Nicolas Chabot navigue avec son appareil photo toujours posé devant lui dans le cockpit. « Dès que je vois un aileron, je dégaine mon appareil. » En plus d’être médiateur professionnel du milieu marin, il s’est engagé dans le programme TsiÔno (« j’ai vu » en shimaoré), mis en place par le parc naturel marin de Mayotte. Il mobilise les usagers de la mer pour recueillir le produit de leurs rencontres sur et sous l’eau. Cela permet de compléter l’inventaire des espèces, de mieux connaître les habitudes des individus grâce à la photo-identification, de signaler les espèces envahissantes et d’identifier les sites d’importance pour la reproduction et le cycle des poissons. Une application mobile et un site internet permettent de faire remonter facilement les informations.

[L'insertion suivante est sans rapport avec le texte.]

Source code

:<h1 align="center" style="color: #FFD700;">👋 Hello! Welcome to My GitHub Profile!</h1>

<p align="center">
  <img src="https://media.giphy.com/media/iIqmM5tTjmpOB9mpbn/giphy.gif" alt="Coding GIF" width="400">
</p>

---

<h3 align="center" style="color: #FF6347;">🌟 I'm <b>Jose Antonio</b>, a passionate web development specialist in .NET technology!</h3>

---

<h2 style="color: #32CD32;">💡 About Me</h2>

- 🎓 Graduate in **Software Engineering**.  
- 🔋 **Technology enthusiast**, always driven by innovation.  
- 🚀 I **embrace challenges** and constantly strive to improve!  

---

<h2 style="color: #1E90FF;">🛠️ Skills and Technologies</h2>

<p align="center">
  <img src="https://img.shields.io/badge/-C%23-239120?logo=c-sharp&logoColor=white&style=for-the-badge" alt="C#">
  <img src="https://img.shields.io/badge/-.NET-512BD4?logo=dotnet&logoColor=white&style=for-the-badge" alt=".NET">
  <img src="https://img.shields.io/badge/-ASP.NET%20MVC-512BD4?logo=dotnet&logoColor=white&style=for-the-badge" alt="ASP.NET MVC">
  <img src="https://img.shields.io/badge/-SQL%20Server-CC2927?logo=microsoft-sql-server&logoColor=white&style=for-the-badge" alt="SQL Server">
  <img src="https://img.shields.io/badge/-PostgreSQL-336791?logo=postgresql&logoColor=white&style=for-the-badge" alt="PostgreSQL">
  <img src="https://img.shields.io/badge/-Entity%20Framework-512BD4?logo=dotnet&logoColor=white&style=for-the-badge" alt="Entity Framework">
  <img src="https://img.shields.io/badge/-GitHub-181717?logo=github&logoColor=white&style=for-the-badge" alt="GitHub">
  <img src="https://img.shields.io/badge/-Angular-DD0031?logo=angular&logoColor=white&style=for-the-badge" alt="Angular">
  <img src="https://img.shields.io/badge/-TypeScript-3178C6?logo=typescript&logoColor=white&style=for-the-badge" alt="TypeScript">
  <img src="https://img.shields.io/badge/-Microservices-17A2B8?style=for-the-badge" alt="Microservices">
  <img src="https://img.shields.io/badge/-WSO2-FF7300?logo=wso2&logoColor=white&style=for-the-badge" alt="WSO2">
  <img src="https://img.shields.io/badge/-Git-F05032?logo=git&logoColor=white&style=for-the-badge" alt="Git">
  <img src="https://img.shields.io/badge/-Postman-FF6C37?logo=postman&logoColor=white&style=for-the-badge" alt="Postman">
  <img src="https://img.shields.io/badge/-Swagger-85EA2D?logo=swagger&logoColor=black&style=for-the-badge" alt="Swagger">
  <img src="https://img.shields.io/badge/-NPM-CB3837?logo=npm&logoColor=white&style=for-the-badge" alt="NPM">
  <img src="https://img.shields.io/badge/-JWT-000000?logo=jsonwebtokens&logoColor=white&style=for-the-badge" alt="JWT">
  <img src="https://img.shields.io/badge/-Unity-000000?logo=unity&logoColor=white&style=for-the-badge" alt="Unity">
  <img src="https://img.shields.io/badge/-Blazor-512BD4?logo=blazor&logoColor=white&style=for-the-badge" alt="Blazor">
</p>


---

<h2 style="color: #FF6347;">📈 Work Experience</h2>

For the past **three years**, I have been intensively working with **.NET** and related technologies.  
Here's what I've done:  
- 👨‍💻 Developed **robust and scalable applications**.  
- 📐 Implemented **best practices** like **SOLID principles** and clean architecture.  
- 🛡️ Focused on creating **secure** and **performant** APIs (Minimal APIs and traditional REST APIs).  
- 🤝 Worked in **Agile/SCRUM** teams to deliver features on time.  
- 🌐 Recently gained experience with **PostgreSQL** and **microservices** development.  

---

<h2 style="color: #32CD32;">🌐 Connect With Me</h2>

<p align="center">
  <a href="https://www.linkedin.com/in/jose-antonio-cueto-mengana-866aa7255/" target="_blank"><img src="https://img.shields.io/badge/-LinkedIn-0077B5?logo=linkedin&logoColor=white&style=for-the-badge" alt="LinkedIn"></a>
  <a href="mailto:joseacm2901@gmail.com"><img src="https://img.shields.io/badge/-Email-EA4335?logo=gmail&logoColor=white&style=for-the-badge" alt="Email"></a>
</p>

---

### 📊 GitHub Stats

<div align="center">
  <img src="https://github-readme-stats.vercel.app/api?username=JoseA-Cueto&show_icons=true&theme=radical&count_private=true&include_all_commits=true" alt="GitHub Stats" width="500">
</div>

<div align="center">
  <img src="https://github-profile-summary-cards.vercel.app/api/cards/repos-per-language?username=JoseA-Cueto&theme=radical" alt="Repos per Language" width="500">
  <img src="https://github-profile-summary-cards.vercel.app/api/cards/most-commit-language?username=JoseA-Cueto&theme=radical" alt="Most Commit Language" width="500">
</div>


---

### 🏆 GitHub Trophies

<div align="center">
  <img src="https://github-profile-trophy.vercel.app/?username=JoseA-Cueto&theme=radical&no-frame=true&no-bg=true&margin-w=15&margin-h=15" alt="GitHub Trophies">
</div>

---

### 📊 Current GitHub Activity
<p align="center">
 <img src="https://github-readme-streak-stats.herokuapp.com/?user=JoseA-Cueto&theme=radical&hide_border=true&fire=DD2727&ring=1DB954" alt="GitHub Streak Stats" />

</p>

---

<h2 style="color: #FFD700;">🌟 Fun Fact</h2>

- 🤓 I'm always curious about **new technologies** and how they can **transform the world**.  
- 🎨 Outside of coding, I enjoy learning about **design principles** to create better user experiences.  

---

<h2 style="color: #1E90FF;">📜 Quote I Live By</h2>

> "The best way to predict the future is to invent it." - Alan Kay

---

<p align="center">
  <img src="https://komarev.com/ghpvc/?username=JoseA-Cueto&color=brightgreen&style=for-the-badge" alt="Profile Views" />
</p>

Tous les jours, Nicolas Chabot note ses observations et les enregistre. Le jeune quadragénaire prend également le temps de traiter les photos qu’il accumule. « Je le fais de manière complètement bénévole car j’ai envie de mieux connaître le milieu Je ne veux pas être « ignare » de l’endroit. Mais c’est donnant-donnant, sourit-il. Le parc me renvoie des données, par exemple sur les dauphins. Il y a une centaine de grands dauphins à Mayotte. Ils sont tous recensés, identifiés par leur aileron. Ils ont un nom, des relations familiales. Nos identifications servent à mieux les connaître. Je pense que c’est important de participer à ce travail de collecte, surtout pour les gens qui, comme moi, sont souvent sur l’eau. Le but, c’est d’affiner les connaissances qu’on a du milieu sur lequel on navigue. Ça me sert évidemment d’un point de vue touristique pour savoir de quoi je parle, mais aussi d’un point de vue scientifique parce que Mayotte, c’est quand même un endroit un peu isolé qui est étudié depuis très peu de temps. »

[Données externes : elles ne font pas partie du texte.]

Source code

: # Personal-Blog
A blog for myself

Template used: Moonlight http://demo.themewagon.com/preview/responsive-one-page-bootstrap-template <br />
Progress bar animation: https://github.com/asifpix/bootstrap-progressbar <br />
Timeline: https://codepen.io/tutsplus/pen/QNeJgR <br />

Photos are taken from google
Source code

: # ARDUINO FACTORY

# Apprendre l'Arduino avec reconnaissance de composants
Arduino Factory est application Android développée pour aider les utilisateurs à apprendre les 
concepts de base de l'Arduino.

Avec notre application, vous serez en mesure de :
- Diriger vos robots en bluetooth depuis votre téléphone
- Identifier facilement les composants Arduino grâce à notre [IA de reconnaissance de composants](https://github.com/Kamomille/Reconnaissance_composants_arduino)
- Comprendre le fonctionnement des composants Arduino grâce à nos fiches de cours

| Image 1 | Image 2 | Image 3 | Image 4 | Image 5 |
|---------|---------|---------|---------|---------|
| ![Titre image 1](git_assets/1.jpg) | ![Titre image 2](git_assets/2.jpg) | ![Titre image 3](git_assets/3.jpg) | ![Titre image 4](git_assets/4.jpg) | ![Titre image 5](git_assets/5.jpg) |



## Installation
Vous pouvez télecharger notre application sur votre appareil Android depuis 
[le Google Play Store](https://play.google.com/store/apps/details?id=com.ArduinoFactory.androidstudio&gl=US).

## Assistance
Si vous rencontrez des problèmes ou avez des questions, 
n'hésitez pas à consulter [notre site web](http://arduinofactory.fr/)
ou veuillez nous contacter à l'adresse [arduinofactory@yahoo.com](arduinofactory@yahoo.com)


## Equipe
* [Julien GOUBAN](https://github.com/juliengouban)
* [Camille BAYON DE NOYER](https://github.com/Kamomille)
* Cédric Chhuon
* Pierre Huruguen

Cet isolement est peut-être devenu l’une des chances de l’île. Le capitaine observateur de son environnement ne le voit pas se dégrader. « L’île est à l’écart du tourisme de masse. Le nombre de navires sur l’eau reste stable. On a une activité constante depuis dix ans, mais c’est vrai qu’il y a moins de poissons aujourd’hui. Je crois que c’est quelque chose qu’on retrouve un peu partout dans le monde. » Aujourd’hui, le chef d’entreprise voudrait trans-mettre sa passion de l’observation à ses marins. « J’aimerais bien susciter des vocations chez mes pilotes. Je ne leur demande pas encore, mais petit à petit, je vais les mettre dans le bain. Ce ne sera pas compliqué : ils ont tous envie de mieux connaître le milieu. »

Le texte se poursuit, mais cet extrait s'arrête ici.